# Devils Lake Report 6/1



## nodakoutdoors.com (Feb 27, 2002)

Fished the past 24 hours on the lake. Slept for 3 hours in the truck and was one of the first one's out this morning. Not a breath of wind, and the lake was glass. Quite a mayfly hatch last night and the fish shut down when they started to get thick. Picked up some nice eyes in the late afternoon and evening. Only picked up fish on artificials, and worked the trees and rocks. Here's the first fish of the day for me (released), and the bottom is one of the fish that jighead caught after sundown.


----------



## duxnbux (Feb 25, 2002)

Nice lookin' eyes boys, great to see that you guys got into 'em.


----------



## Maverick (Mar 4, 2002)

It wasn't to bad out there! I got to bet the official netter for the weekend, and let me tell you I am batting 100. Its all in the wrists! Anyways sleeping next to Chris was the best part of the whole weekend. Not in a truck though! Especially after a night of beers and some beef jerky made for a great aroma?? uke: All in all, a good trip!!

Mav...


----------



## nodakoutdoors.com (Feb 27, 2002)

Hey ChrisP I noticed you got into some eyes. Nice work man!!


----------



## ChrisP (Jun 18, 2002)

I spent too much time trying to make the pic look better so I didn't post a full report.

Fished June 2nd and had pretty good luck. Many northern pike (didn't count) and 5 eyes (5lb, 5lb, 4lb, 2lb, 2lb) released to big ones and kept the eaters. :beer: All fish were caught on #5 shiner shad rap, pitching into timber in 2-12 feet of water. Seems like the eyes have really turned on because we caught fish in 2 of three locations. Water temps in upper 50's and low 60's, much warmer than I have seen all year, and this really seemed to have made a difference in the bite.

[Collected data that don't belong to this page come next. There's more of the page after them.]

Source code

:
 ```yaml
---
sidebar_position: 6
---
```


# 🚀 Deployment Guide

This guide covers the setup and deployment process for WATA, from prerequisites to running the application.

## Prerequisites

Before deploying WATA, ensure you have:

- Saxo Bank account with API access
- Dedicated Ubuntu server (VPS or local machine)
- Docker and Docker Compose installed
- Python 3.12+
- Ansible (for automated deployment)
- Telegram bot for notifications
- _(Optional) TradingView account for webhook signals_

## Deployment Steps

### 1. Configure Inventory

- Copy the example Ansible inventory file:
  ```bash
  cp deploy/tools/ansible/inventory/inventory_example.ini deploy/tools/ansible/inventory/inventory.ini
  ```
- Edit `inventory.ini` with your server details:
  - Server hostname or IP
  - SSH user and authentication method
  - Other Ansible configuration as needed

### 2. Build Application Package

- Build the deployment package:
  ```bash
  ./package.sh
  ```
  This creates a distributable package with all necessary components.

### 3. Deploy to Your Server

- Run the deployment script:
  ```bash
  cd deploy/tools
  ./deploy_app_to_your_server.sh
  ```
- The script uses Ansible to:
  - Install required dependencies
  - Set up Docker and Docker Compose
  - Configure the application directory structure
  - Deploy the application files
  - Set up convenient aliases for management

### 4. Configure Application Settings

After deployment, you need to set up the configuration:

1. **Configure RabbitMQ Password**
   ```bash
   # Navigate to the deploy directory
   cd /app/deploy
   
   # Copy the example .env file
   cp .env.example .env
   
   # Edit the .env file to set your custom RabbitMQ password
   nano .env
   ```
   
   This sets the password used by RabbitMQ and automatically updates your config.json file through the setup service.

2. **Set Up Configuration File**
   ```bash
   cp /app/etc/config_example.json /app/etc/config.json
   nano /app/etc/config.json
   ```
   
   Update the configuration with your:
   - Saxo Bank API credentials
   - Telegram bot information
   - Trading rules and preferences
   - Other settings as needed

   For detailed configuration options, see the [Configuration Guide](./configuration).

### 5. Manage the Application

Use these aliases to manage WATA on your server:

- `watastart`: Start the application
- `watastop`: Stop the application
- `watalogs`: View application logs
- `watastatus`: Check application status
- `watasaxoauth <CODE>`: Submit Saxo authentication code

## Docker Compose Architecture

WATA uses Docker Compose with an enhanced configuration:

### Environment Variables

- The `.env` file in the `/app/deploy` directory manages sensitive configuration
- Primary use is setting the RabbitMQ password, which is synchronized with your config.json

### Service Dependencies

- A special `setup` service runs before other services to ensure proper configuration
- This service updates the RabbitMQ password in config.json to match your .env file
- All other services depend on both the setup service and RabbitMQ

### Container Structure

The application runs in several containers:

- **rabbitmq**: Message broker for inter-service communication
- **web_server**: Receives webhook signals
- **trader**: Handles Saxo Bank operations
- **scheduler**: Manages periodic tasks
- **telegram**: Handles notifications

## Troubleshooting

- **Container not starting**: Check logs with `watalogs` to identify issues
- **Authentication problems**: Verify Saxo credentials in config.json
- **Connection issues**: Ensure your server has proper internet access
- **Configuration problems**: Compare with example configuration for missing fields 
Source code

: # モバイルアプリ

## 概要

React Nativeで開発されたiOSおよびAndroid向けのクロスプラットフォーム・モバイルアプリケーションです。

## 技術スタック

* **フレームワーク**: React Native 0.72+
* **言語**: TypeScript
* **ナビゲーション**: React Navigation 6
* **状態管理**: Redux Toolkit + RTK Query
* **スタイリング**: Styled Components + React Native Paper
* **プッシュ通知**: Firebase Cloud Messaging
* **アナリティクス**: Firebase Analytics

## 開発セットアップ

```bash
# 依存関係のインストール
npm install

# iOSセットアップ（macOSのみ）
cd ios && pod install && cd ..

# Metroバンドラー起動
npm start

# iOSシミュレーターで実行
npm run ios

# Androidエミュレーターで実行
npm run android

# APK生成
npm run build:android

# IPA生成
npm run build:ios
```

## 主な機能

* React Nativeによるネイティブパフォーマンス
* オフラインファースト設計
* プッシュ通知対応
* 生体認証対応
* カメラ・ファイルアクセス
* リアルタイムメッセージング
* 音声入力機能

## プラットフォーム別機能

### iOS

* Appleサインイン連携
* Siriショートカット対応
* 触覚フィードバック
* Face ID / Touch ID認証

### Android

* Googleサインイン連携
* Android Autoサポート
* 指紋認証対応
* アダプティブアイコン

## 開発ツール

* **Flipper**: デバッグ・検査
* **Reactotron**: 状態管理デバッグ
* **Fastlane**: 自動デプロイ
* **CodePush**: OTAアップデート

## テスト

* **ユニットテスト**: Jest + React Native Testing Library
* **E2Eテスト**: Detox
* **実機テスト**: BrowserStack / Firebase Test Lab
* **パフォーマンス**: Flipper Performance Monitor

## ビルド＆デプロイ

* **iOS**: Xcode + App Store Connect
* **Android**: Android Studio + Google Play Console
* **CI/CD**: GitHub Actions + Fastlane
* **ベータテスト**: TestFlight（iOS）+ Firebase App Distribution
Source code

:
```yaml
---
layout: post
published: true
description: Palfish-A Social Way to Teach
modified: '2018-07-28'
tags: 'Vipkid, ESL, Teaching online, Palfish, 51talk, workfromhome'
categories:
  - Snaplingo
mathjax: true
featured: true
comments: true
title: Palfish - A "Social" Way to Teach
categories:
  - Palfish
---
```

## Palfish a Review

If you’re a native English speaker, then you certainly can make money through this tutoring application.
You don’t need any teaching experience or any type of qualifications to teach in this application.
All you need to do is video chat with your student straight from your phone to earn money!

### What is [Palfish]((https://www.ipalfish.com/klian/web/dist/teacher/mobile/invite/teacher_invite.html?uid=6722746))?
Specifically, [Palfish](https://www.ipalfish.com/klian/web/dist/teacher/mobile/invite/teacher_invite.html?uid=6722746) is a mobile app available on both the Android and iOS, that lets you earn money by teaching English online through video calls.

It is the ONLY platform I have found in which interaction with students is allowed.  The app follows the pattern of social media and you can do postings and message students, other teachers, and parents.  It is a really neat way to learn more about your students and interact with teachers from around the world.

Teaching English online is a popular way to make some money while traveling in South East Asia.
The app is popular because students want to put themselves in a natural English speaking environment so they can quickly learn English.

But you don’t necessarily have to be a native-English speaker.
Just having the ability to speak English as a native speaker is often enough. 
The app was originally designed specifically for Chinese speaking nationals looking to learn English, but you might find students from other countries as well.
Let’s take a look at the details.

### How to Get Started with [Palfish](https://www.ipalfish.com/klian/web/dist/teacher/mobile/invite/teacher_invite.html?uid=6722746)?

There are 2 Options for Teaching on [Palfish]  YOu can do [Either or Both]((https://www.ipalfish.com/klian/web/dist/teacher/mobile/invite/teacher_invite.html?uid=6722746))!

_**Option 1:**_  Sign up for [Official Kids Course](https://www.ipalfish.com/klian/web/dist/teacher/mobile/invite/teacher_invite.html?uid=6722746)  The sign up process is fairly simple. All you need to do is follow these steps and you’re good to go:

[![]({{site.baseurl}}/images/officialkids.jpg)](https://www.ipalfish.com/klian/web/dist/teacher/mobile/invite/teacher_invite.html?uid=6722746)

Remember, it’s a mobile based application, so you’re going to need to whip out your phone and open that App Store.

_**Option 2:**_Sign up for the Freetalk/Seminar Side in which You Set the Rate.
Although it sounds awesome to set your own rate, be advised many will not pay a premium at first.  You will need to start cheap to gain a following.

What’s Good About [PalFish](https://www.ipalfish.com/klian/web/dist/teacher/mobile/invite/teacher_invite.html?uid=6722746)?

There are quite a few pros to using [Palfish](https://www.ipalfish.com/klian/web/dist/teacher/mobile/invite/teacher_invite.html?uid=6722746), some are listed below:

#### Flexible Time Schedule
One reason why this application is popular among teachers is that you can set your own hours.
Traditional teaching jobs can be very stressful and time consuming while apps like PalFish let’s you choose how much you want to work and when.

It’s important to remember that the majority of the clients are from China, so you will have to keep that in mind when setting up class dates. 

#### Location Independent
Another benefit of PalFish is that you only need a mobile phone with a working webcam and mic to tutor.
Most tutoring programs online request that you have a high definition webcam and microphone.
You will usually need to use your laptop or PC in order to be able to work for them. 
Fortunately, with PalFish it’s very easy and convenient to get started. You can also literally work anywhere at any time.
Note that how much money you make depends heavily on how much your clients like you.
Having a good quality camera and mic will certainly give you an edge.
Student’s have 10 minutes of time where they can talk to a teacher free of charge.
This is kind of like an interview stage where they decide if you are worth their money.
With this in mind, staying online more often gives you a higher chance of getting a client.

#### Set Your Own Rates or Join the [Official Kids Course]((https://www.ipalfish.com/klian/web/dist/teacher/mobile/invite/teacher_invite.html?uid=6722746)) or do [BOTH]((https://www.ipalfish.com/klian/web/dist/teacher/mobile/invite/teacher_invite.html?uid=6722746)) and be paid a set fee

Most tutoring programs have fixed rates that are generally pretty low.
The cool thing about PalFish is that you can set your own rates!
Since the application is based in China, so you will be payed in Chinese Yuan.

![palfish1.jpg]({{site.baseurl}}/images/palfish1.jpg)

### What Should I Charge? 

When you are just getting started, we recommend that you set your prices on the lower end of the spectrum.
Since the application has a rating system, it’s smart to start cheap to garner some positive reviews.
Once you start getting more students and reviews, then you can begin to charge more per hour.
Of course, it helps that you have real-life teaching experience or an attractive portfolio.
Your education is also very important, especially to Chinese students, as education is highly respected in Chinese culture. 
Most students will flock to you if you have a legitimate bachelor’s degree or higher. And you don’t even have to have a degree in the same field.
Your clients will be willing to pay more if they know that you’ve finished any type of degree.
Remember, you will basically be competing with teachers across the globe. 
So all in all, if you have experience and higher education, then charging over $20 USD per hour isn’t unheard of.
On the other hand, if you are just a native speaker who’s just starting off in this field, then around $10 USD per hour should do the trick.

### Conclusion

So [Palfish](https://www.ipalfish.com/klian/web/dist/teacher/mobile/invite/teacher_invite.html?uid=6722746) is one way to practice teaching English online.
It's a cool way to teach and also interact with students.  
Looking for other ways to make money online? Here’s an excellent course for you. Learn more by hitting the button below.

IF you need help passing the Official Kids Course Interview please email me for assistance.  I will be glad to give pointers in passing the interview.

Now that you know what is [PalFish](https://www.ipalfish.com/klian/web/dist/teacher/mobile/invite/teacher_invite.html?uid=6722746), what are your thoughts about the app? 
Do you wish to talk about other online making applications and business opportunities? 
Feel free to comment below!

Can't wait for my next trip, hopefully early next week!


----------



## nodakoutdoors.com (Feb 27, 2002)

ChrisP said:


> All fish were caught on #5 shiner shad raps


hehe...you're a lot like me and love our whites,blues and silvers. Must be the MN fishing in both of us, but as you show - you can catch them on DL with more than fire tiger. :thumb:


----------